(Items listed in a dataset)
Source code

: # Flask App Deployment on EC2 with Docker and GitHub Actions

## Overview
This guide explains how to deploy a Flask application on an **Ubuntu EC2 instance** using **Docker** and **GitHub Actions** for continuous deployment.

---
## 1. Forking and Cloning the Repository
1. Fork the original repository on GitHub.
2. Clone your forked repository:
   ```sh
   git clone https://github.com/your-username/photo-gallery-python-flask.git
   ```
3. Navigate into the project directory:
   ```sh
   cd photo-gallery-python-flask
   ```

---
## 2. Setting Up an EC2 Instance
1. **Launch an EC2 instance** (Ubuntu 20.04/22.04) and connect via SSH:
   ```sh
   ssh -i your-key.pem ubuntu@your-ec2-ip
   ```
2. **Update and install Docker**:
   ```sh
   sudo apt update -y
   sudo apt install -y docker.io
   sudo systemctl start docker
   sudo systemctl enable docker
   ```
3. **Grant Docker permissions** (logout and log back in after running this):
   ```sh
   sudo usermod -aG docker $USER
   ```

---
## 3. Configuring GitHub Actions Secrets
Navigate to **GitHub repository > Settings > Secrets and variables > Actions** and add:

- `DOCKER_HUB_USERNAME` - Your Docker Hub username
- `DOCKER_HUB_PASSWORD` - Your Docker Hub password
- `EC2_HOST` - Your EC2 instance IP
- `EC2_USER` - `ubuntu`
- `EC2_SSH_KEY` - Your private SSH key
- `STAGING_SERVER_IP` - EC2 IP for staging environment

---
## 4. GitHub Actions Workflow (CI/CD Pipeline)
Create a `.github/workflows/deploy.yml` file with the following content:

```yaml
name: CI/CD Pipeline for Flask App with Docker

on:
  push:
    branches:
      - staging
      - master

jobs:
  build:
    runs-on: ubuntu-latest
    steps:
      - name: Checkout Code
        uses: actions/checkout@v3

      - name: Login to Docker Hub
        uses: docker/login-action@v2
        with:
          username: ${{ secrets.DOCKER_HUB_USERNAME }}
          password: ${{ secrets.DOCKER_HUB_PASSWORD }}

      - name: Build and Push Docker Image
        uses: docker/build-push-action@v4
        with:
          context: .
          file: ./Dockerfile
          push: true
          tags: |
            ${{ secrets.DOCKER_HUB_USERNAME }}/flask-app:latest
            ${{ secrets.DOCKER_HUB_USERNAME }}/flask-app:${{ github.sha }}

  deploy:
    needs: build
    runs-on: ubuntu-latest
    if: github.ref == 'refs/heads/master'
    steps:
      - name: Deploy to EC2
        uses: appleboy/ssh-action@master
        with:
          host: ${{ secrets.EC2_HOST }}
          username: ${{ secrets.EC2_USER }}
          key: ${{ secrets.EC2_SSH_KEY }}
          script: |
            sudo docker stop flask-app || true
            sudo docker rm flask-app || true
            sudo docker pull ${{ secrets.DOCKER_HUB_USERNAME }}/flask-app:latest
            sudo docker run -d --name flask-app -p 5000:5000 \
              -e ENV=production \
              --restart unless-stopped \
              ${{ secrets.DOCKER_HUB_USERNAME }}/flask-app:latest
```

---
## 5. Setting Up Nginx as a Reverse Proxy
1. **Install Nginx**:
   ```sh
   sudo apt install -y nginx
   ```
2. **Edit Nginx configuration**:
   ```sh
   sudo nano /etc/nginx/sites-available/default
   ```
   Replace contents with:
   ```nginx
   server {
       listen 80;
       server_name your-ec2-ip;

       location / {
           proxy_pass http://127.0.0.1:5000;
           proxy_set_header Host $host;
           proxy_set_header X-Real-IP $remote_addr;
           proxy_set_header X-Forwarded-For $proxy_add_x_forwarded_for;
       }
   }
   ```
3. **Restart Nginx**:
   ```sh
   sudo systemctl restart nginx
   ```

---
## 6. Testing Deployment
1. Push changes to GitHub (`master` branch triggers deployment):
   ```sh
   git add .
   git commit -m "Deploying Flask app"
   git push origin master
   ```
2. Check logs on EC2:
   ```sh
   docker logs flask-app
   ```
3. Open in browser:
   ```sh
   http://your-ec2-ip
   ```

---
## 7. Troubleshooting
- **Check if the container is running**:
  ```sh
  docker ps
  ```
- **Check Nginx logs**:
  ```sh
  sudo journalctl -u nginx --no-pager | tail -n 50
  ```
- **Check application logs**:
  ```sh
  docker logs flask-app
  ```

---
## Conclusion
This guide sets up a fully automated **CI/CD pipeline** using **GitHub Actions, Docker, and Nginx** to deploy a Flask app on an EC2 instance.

--

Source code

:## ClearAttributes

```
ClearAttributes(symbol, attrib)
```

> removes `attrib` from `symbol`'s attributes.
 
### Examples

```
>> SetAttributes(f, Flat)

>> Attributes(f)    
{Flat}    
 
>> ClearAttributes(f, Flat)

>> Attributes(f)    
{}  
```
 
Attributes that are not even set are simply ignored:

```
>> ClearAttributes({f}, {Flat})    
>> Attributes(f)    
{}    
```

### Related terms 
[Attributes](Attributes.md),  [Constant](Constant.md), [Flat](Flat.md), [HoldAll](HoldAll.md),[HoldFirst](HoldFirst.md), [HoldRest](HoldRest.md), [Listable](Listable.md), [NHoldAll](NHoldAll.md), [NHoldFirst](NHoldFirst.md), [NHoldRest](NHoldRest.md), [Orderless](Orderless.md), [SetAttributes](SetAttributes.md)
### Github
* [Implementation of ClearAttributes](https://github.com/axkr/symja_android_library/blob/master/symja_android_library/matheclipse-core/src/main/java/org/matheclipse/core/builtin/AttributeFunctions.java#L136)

==

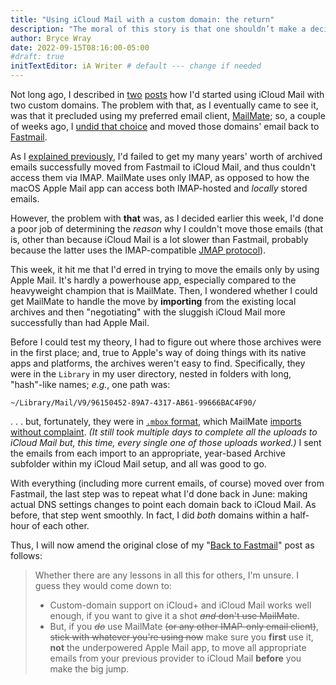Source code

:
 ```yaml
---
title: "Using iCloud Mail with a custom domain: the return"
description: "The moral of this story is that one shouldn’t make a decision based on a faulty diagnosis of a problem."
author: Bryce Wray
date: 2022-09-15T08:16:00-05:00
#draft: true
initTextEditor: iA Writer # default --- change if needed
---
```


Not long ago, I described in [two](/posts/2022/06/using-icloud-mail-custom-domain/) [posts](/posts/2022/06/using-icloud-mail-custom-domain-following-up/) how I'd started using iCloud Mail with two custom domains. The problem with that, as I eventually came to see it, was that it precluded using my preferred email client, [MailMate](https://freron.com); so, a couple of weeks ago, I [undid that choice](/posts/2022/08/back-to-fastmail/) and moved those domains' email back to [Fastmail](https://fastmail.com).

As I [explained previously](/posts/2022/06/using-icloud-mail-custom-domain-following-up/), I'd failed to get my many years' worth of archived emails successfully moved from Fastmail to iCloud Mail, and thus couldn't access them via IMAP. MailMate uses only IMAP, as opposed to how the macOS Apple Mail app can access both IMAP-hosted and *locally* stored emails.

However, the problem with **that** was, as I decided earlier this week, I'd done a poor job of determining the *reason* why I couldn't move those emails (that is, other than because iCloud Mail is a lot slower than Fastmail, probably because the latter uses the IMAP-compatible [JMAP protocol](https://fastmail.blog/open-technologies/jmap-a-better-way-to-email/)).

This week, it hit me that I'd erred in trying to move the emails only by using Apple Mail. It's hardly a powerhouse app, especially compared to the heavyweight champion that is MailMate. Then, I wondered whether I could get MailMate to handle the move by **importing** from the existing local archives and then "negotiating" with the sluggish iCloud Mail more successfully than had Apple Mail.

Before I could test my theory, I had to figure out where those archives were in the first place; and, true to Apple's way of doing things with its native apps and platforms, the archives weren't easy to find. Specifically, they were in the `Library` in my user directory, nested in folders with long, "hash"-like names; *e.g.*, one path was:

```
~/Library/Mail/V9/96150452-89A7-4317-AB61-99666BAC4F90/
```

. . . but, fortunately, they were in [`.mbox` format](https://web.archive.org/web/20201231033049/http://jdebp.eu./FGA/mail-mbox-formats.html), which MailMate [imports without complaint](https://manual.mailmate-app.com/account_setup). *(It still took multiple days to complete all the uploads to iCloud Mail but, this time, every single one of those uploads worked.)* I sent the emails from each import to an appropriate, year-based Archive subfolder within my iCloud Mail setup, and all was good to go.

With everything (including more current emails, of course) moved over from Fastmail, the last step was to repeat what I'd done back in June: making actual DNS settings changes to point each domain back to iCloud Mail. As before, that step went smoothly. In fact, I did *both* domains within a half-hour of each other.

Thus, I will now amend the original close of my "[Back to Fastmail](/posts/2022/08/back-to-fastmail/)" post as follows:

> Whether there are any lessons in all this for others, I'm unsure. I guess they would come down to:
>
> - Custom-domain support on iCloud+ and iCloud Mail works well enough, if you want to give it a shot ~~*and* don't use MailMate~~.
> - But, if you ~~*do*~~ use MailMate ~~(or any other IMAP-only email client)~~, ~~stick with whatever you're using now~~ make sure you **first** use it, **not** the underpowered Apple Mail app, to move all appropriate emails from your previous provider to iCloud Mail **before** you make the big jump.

• _Task item_
The lines of the records that contain the string "running" should be located and copied.

• _Written answer_
3. **Grant Docker permissions** (logout and log back in after running this):
- **Check if the container is running**:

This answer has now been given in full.